== Your task ==
Report how many lines in the data include the string "imagem", and add nothing else.

== Given data ==
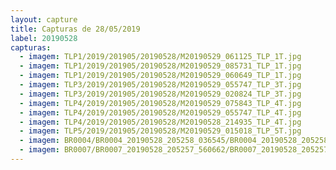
 ```yaml
---
layout: capture
title: Capturas de 28/05/2019
label: 20190528
capturas:
  - imagem: TLP1/2019/201905/20190528/M20190529_061125_TLP_1T.jpg
  - imagem: TLP1/2019/201905/20190528/M20190529_085731_TLP_1T.jpg
  - imagem: TLP1/2019/201905/20190528/M20190529_060649_TLP_1T.jpg
  - imagem: TLP3/2019/201905/20190528/M20190529_055747_TLP_3T.jpg
  - imagem: TLP3/2019/201905/20190528/M20190529_020824_TLP_3T.jpg
  - imagem: TLP4/2019/201905/20190528/M20190529_075843_TLP_4T.jpg
  - imagem: TLP4/2019/201905/20190528/M20190529_055747_TLP_4T.jpg
  - imagem: TLP4/2019/201905/20190528/M20190528_214935_TLP_4T.jpg
  - imagem: TLP5/2019/201905/20190528/M20190529_015018_TLP_5T.jpg
  - imagem: BR0004/BR0004_20190528_205258_036545/BR0004_20190528_205258_036545_stack_443_meteors.jpg
  - imagem: BR0007/BR0007_20190528_205257_560662/BR0007_20190528_205257_560662_stack_129_meteors.jpg
---
```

== Solution to this problem ==
11